** Opening Data for processing block **

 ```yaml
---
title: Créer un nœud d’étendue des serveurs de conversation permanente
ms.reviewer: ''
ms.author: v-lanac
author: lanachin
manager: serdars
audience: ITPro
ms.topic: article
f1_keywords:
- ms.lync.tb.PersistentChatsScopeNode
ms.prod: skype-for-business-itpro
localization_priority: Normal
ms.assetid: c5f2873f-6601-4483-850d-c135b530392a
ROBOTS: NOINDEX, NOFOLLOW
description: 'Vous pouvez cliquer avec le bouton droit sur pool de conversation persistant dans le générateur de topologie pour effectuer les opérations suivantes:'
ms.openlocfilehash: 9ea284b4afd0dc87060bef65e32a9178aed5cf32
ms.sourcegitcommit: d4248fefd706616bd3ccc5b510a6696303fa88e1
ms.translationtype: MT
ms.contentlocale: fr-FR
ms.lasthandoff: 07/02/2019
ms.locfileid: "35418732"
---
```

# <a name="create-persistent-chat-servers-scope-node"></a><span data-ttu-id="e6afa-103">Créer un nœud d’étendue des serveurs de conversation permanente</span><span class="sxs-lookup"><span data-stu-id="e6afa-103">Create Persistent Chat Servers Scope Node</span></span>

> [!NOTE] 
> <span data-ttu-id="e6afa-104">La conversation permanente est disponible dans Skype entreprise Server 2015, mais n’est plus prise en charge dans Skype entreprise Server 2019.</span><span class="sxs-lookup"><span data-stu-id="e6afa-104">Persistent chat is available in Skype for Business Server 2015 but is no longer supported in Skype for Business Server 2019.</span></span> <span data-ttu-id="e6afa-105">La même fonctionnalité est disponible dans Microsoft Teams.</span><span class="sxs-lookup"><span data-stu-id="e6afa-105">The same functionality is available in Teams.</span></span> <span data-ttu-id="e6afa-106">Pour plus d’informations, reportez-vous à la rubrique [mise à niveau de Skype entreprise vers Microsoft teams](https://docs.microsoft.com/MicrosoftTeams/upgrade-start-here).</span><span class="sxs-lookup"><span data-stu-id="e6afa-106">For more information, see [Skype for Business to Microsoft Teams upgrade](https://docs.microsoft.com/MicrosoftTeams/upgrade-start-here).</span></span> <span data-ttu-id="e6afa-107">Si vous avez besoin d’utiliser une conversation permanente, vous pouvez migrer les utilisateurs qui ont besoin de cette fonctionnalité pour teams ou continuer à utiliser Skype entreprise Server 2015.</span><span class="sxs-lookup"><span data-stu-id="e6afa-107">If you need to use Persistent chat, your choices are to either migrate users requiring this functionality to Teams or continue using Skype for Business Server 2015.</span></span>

** Closing Data for processing block **

Look above for lines with the word "étendue" and copy them all.

title: Créer un nœud d’étendue des serveurs de conversation permanente
# <a name="create-persistent-chat-servers-scope-node"></a><span data-ttu-id="e6afa-103">Créer un nœud d’étendue des serveurs de conversation permanente</span><span class="sxs-lookup"><span data-stu-id="e6afa-103">Create Persistent Chat Servers Scope Node</span></span>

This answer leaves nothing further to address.